* Dataset entries *
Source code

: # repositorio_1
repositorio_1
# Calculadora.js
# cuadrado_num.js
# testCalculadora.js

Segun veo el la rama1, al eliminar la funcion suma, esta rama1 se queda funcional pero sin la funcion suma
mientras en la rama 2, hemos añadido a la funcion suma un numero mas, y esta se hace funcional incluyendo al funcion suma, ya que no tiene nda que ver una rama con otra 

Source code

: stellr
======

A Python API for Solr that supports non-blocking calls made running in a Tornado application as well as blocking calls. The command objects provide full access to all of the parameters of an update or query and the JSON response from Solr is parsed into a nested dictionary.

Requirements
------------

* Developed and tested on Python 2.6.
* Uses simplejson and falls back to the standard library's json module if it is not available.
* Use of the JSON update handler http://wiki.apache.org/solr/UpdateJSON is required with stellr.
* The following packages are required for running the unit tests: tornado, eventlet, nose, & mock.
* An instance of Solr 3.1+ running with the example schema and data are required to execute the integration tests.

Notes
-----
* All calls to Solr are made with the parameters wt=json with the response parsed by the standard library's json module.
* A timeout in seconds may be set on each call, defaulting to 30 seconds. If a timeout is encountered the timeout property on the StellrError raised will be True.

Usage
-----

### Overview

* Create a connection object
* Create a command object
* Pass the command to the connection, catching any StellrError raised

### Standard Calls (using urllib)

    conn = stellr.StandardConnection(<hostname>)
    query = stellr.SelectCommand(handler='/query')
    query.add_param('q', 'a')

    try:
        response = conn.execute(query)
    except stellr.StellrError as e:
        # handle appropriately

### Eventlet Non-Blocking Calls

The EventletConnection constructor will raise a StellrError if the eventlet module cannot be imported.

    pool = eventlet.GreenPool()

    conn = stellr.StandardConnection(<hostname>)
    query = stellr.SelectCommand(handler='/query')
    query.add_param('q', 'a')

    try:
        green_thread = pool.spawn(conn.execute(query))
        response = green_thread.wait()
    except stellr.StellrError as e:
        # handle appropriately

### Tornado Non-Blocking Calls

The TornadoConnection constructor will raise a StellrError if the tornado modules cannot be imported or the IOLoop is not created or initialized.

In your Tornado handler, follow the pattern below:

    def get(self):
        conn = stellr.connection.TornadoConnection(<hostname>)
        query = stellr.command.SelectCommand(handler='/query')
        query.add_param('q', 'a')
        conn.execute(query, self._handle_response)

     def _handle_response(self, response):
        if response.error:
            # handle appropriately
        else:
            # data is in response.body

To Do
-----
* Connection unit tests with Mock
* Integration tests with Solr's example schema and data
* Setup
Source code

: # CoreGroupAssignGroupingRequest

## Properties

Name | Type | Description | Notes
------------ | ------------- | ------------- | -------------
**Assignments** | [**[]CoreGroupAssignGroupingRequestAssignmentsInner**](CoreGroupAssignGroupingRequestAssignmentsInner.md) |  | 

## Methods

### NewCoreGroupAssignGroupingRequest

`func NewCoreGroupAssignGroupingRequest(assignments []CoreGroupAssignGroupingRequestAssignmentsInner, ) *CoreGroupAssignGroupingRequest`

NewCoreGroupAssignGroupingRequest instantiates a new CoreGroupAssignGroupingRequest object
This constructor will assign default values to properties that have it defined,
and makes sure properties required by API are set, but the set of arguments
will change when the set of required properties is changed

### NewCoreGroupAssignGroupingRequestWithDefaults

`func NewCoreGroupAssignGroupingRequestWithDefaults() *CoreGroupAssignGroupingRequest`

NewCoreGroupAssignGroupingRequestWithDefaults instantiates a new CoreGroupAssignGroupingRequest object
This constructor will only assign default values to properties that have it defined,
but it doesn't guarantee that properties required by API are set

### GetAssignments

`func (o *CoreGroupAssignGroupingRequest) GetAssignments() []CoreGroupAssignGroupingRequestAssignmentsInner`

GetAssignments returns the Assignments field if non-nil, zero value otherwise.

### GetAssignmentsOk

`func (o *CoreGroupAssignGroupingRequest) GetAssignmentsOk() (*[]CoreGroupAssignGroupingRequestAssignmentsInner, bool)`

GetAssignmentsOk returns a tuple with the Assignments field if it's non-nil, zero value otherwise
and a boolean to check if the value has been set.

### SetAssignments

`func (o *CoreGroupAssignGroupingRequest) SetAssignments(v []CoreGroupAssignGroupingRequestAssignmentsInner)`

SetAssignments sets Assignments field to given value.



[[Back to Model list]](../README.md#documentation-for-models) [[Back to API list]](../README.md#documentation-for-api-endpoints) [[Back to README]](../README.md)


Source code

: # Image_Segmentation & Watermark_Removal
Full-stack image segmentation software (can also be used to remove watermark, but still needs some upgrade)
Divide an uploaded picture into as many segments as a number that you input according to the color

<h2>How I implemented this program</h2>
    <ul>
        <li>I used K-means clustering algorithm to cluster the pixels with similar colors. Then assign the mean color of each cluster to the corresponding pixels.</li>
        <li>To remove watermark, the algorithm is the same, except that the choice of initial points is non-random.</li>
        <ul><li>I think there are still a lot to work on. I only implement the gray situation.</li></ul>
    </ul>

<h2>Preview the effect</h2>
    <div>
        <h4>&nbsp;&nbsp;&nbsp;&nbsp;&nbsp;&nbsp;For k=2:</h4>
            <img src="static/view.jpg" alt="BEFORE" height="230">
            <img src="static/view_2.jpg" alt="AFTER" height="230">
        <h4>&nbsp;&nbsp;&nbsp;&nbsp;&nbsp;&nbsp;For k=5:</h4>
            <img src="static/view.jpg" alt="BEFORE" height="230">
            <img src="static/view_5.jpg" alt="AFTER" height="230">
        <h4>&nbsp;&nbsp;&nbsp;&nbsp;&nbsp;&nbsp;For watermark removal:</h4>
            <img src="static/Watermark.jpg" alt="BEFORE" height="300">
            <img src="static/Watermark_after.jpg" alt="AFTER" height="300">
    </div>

* WORK REQUIRED *
An exact transcription of all the records is needed.

* RESULT OF THIS TASK *
Source code

: # repositorio_1
repositorio_1
# Calculadora.js
# cuadrado_num.js
# testCalculadora.js

Segun veo el la rama1, al eliminar la funcion suma, esta rama1 se queda funcional pero sin la funcion suma
mientras en la rama 2, hemos añadido a la funcion suma un numero mas, y esta se hace funcional incluyendo al funcion suma, ya que no tiene nda que ver una rama con otra 

Source code

: stellr
======

A Python API for Solr that supports non-blocking calls made running in a Tornado application as well as blocking calls. The command objects provide full access to all of the parameters of an update or query and the JSON response from Solr is parsed into a nested dictionary.

Requirements
------------

* Developed and tested on Python 2.6.
* Uses simplejson and falls back to the standard library's json module if it is not available.
* Use of the JSON update handler http://wiki.apache.org/solr/UpdateJSON is required with stellr.
* The following packages are required for running the unit tests: tornado, eventlet, nose, & mock.
* An instance of Solr 3.1+ running with the example schema and data are required to execute the integration tests.

Notes
-----
* All calls to Solr are made with the parameters wt=json with the response parsed by the standard library's json module.
* A timeout in seconds may be set on each call, defaulting to 30 seconds. If a timeout is encountered the timeout property on the StellrError raised will be True.

Usage
-----

### Overview

* Create a connection object
* Create a command object
* Pass the command to the connection, catching any StellrError raised

### Standard Calls (using urllib)

    conn = stellr.StandardConnection(<hostname>)
    query = stellr.SelectCommand(handler='/query')
    query.add_param('q', 'a')

    try:
        response = conn.execute(query)
    except stellr.StellrError as e:
        # handle appropriately

### Eventlet Non-Blocking Calls

The EventletConnection constructor will raise a StellrError if the eventlet module cannot be imported.

    pool = eventlet.GreenPool()

    conn = stellr.StandardConnection(<hostname>)
    query = stellr.SelectCommand(handler='/query')
    query.add_param('q', 'a')

    try:
        green_thread = pool.spawn(conn.execute(query))
        response = green_thread.wait()
    except stellr.StellrError as e:
        # handle appropriately

### Tornado Non-Blocking Calls

The TornadoConnection constructor will raise a StellrError if the tornado modules cannot be imported or the IOLoop is not created or initialized.

In your Tornado handler, follow the pattern below:

    def get(self):
        conn = stellr.connection.TornadoConnection(<hostname>)
        query = stellr.command.SelectCommand(handler='/query')
        query.add_param('q', 'a')
        conn.execute(query, self._handle_response)

     def _handle_response(self, response):
        if response.error:
            # handle appropriately
        else:
            # data is in response.body

To Do
-----
* Connection unit tests with Mock
* Integration tests with Solr's example schema and data
* Setup
Source code

: # CoreGroupAssignGroupingRequest

## Properties

Name | Type | Description | Notes
------------ | ------------- | ------------- | -------------
**Assignments** | [**[]CoreGroupAssignGroupingRequestAssignmentsInner**](CoreGroupAssignGroupingRequestAssignmentsInner.md) |  | 

## Methods

### NewCoreGroupAssignGroupingRequest

`func NewCoreGroupAssignGroupingRequest(assignments []CoreGroupAssignGroupingRequestAssignmentsInner, ) *CoreGroupAssignGroupingRequest`

NewCoreGroupAssignGroupingRequest instantiates a new CoreGroupAssignGroupingRequest object
This constructor will assign default values to properties that have it defined,
and makes sure properties required by API are set, but the set of arguments
will change when the set of required properties is changed

### NewCoreGroupAssignGroupingRequestWithDefaults

`func NewCoreGroupAssignGroupingRequestWithDefaults() *CoreGroupAssignGroupingRequest`

NewCoreGroupAssignGroupingRequestWithDefaults instantiates a new CoreGroupAssignGroupingRequest object
This constructor will only assign default values to properties that have it defined,
but it doesn't guarantee that properties required by API are set

### GetAssignments

`func (o *CoreGroupAssignGroupingRequest) GetAssignments() []CoreGroupAssignGroupingRequestAssignmentsInner`

GetAssignments returns the Assignments field if non-nil, zero value otherwise.

### GetAssignmentsOk

`func (o *CoreGroupAssignGroupingRequest) GetAssignmentsOk() (*[]CoreGroupAssignGroupingRequestAssignmentsInner, bool)`

GetAssignmentsOk returns a tuple with the Assignments field if it's non-nil, zero value otherwise
and a boolean to check if the value has been set.

### SetAssignments

`func (o *CoreGroupAssignGroupingRequest) SetAssignments(v []CoreGroupAssignGroupingRequestAssignmentsInner)`

SetAssignments sets Assignments field to given value.



[[Back to Model list]](../README.md#documentation-for-models) [[Back to API list]](../README.md#documentation-for-api-endpoints) [[Back to README]](../README.md)


Source code

: # Image_Segmentation & Watermark_Removal
Full-stack image segmentation software (can also be used to remove watermark, but still needs some upgrade)
Divide an uploaded picture into as many segments as a number that you input according to the color

<h2>How I implemented this program</h2>
    <ul>
        <li>I used K-means clustering algorithm to cluster the pixels with similar colors. Then assign the mean color of each cluster to the corresponding pixels.</li>
        <li>To remove watermark, the algorithm is the same, except that the choice of initial points is non-random.</li>
        <ul><li>I think there are still a lot to work on. I only implement the gray situation.</li></ul>
    </ul>

<h2>Preview the effect</h2>
    <div>
        <h4>&nbsp;&nbsp;&nbsp;&nbsp;&nbsp;&nbsp;For k=2:</h4>
            <img src="static/view.jpg" alt="BEFORE" height="230">
            <img src="static/view_2.jpg" alt="AFTER" height="230">
        <h4>&nbsp;&nbsp;&nbsp;&nbsp;&nbsp;&nbsp;For k=5:</h4>
            <img src="static/view.jpg" alt="BEFORE" height="230">
            <img src="static/view_5.jpg" alt="AFTER" height="230">
        <h4>&nbsp;&nbsp;&nbsp;&nbsp;&nbsp;&nbsp;For watermark removal:</h4>
            <img src="static/Watermark.jpg" alt="BEFORE" height="300">
            <img src="static/Watermark_after.jpg" alt="AFTER" height="300">
    </div>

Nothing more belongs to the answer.